With each new generation come new challenges or different versions of the same struggles that have affected teens for decades. Bullying, peer pressure, body shaming, negative self-perception — they can all lead to your teen getting depressed. As a parent, you might have your own list from when you were young, but you may be unsure if it fully equips you to help your teen through their own difficulties.
It is important for parents to properly identify if their teens are undergoing any mental health problems so they can help them. Support from parents can go a long way. Let’s take a look at how you can identify depression in your teenager and how you can help them cope or get through with it.
Identifying Depression In Teens
Given below are some signs that may indicate depression in your teenager.
- pulls away from family and friends
- seems depressed or irritable more days than not
- disengages in things that were once fun and enjoyable
- sleeps too much or not enough
- eats too much or not enough resulting in weight loss or gain
- appears lethargic and is unmotivated
- expresses feelings of worthlessness and hopelessness
- pays little attention to personal hygiene
- expresses feelings of emptiness and being emotionally numb
- lacks the ability to focus and concentrate
- appears more argumentative and agitated than usual
- experiences bouts of crying without reason
- uses drugs to cope with problems
- engages in self-injurious behavior
- complains of stomach aches, headaches and other pains that don’t respond to treatment
- expresses thoughts about death or suicide
- some of these symptoms persist for two weeks or more
How You Can Help Your Teen Manage Depression?
If your teen is depressed, here are five things you can do right now to help him or her cope:
1. Stop and listen. Don’t worry about what to say; be understanding and encouraging and let your teen know that you’re right there every step of the way. Set aside some face-to-face time each day to speak with your teen. Make sure there are no distractions during your time together, such as a vibrating cell phone or having to take dinner out of the oven. Your teen needs your undivided attention. There is nothing that can be more healing than the power of your presence.
2. Stay the course. Separate depression from your teen, and don’t let the illness push you away. Even if your teen refuses to talk, there is comfort in just sitting on the sofa together and watching Netflix. Small steps can lead to great strides.
3. Do something together. Go for a walk, play a game of one-on-one basketball or take up a new hobby, such as cooking or woodworking. Slowly reintroduce your teen to fun social activities. Keep in mind that depression may lead your teen to disengage, but with time, your teen may come around to doing the things he or she once found enjoyable.
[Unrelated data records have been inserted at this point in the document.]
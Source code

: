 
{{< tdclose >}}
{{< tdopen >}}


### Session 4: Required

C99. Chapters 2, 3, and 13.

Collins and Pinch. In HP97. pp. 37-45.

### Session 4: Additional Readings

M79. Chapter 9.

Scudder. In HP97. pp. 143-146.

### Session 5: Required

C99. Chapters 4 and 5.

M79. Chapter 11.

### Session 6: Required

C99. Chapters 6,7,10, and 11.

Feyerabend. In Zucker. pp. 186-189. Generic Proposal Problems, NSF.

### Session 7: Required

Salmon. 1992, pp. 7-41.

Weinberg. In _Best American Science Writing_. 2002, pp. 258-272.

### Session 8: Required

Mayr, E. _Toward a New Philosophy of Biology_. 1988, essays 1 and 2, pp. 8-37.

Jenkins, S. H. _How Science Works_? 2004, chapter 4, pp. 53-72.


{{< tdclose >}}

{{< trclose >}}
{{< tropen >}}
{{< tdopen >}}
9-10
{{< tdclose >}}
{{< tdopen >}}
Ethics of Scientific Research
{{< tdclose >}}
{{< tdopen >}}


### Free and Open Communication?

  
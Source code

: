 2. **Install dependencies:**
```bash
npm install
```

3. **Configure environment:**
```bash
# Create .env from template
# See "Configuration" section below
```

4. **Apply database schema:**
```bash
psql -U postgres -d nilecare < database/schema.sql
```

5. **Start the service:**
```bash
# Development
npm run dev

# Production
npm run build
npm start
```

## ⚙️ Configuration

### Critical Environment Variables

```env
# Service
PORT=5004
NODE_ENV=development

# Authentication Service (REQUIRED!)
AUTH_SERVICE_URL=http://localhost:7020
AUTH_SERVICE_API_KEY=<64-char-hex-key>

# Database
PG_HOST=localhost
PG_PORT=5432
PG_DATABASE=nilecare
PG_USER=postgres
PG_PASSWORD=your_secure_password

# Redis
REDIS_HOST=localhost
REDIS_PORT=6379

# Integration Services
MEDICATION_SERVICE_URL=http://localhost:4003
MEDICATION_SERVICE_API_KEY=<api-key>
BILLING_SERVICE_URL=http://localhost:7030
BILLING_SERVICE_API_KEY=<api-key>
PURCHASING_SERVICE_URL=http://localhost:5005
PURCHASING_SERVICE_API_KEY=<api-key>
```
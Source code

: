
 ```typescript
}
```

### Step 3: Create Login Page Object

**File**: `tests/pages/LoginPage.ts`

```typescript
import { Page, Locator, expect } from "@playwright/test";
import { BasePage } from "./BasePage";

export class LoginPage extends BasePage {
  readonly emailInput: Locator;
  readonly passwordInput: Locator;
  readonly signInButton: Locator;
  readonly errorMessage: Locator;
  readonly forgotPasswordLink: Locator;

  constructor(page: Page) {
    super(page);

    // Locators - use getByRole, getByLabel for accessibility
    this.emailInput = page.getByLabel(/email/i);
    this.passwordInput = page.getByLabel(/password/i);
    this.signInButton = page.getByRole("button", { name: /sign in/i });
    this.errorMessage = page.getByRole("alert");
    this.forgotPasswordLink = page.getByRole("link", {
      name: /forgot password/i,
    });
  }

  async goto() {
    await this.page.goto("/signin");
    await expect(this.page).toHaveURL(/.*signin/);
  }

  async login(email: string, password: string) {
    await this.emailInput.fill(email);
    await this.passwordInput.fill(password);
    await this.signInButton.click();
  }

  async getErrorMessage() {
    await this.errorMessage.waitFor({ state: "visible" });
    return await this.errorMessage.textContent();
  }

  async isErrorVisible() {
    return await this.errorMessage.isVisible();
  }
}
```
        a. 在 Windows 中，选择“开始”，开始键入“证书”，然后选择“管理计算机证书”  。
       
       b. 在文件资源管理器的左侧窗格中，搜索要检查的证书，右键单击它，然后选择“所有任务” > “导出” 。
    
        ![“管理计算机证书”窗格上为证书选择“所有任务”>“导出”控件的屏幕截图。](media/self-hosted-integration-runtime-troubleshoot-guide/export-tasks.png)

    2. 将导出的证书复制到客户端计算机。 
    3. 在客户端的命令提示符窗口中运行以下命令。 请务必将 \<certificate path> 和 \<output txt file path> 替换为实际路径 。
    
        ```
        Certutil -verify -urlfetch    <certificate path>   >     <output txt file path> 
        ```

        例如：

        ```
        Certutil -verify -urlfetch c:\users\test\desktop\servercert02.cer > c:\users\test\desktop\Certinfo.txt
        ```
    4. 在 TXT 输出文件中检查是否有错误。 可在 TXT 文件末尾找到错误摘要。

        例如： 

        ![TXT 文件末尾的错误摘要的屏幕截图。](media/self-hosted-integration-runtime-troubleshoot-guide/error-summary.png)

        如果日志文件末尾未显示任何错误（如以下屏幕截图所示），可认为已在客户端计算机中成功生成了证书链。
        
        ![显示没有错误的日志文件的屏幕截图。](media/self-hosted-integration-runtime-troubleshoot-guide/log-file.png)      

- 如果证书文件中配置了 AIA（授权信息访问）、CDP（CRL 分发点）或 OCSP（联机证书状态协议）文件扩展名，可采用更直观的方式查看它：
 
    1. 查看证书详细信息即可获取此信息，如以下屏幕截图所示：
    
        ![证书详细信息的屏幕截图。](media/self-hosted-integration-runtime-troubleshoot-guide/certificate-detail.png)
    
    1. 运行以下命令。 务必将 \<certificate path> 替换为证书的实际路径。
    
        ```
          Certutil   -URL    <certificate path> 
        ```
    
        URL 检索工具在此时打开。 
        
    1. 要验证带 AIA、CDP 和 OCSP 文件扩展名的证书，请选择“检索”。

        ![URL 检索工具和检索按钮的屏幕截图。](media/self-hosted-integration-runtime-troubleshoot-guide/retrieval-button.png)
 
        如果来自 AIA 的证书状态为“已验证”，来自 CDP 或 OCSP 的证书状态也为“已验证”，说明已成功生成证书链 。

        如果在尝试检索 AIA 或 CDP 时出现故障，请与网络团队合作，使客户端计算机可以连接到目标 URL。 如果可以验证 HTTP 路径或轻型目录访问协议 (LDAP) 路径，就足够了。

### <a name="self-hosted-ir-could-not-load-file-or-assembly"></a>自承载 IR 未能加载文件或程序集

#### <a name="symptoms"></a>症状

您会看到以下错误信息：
4. Go there. Don’t steer clear of difficult topics, such as suicide or drugs. Too often parents avoid the tough conversations; but these are the exchanges that can have the most positive impact. For example, if you find your teen self-medicating with pot, discuss how marijuana is a depressant and can intensify depression. Likewise, ask your teen about thoughts of self-harm or suicide. Don’t worry about planting a seed, if the thought is there, you aren’t reinforcing it by saying it out loud. By bringing up the difficult topics, you make it clear that any subject can be discussed – and that can be comforting to a depressed teen.
5. Get help. Take your teen to see a mental health professional and stick with the treatment plan. Depression doesn’t develop overnight, and it won’t go away overnight either. Work closely with your child’s doctor and therapist, and sign a release for both to communicate with one another. These professionals will form your teen’s treatment team.